Task prompt -
All of the lines below should be copied word for word.

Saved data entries
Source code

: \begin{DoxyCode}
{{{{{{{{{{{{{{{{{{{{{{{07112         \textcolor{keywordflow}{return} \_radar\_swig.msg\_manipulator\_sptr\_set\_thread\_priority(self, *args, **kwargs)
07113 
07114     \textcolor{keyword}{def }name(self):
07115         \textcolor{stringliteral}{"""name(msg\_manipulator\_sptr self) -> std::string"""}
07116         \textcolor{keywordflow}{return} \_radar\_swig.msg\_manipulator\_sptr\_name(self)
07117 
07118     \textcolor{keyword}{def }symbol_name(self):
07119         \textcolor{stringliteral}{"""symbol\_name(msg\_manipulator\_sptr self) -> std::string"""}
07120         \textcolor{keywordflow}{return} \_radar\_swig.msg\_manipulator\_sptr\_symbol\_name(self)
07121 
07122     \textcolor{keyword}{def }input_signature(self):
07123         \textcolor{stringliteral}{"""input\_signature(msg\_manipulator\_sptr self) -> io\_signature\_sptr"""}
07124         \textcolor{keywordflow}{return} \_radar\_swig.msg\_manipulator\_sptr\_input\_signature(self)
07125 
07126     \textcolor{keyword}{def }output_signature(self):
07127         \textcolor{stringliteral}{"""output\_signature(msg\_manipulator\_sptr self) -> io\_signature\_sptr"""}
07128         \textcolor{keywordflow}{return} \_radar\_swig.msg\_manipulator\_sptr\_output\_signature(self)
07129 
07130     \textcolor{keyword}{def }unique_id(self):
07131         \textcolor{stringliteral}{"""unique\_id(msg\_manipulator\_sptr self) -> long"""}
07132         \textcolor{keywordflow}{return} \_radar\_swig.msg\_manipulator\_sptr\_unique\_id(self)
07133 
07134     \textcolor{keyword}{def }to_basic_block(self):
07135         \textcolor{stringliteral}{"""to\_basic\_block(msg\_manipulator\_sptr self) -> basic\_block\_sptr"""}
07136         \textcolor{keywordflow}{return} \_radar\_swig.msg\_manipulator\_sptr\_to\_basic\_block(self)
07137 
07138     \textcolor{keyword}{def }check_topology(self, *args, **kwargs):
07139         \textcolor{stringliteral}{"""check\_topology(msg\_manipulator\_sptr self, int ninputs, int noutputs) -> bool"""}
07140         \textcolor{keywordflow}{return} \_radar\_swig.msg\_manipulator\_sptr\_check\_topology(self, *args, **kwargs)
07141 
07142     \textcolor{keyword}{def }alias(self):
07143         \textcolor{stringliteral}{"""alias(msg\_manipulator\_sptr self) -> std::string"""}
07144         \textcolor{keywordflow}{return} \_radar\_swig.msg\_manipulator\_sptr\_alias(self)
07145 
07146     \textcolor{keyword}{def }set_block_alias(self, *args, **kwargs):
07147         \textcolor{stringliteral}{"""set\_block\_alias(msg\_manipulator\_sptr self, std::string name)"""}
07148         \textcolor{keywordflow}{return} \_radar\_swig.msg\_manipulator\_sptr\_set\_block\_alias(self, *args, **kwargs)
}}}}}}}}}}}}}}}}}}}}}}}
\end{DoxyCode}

Response area -
Source code

: \begin{DoxyCode}
{{{{{{{{{{{{{{{{{{{{{{{07112         \textcolor{keywordflow}{return} \_radar\_swig.msg\_manipulator\_sptr\_set\_thread\_priority(self, *args, **kwargs)
07113 
07114     \textcolor{keyword}{def }name(self):
07115         \textcolor{stringliteral}{"""name(msg\_manipulator\_sptr self) -> std::string"""}
07116         \textcolor{keywordflow}{return} \_radar\_swig.msg\_manipulator\_sptr\_name(self)
07117 
07118     \textcolor{keyword}{def }symbol_name(self):
07119         \textcolor{stringliteral}{"""symbol\_name(msg\_manipulator\_sptr self) -> std::string"""}
07120         \textcolor{keywordflow}{return} \_radar\_swig.msg\_manipulator\_sptr\_symbol\_name(self)
07121 
07122     \textcolor{keyword}{def }input_signature(self):
07123         \textcolor{stringliteral}{"""input\_signature(msg\_manipulator\_sptr self) -> io\_signature\_sptr"""}
07124         \textcolor{keywordflow}{return} \_radar\_swig.msg\_manipulator\_sptr\_input\_signature(self)
07125 
07126     \textcolor{keyword}{def }output_signature(self):
07127         \textcolor{stringliteral}{"""output\_signature(msg\_manipulator\_sptr self) -> io\_signature\_sptr"""}
07128         \textcolor{keywordflow}{return} \_radar\_swig.msg\_manipulator\_sptr\_output\_signature(self)
07129 
07130     \textcolor{keyword}{def }unique_id(self):
07131         \textcolor{stringliteral}{"""unique\_id(msg\_manipulator\_sptr self) -> long"""}
07132         \textcolor{keywordflow}{return} \_radar\_swig.msg\_manipulator\_sptr\_unique\_id(self)
07133 
07134     \textcolor{keyword}{def }to_basic_block(self):
07135         \textcolor{stringliteral}{"""to\_basic\_block(msg\_manipulator\_sptr self) -> basic\_block\_sptr"""}
07136         \textcolor{keywordflow}{return} \_radar\_swig.msg\_manipulator\_sptr\_to\_basic\_block(self)
07137 
07138     \textcolor{keyword}{def }check_topology(self, *args, **kwargs):
07139         \textcolor{stringliteral}{"""check\_topology(msg\_manipulator\_sptr self, int ninputs, int noutputs) -> bool"""}
07140         \textcolor{keywordflow}{return} \_radar\_swig.msg\_manipulator\_sptr\_check\_topology(self, *args, **kwargs)
07141 
07142     \textcolor{keyword}{def }alias(self):
07143         \textcolor{stringliteral}{"""alias(msg\_manipulator\_sptr self) -> std::string"""}
07144         \textcolor{keywordflow}{return} \_radar\_swig.msg\_manipulator\_sptr\_alias(self)
07145 
07146     \textcolor{keyword}{def }set_block_alias(self, *args, **kwargs):
07147         \textcolor{stringliteral}{"""set\_block\_alias(msg\_manipulator\_sptr self, std::string name)"""}
07148         \textcolor{keywordflow}{return} \_radar\_swig.msg\_manipulator\_sptr\_set\_block\_alias(self, *args, **kwargs)
}}}}}}}}}}}}}}}}}}}}}}}
\end{DoxyCode}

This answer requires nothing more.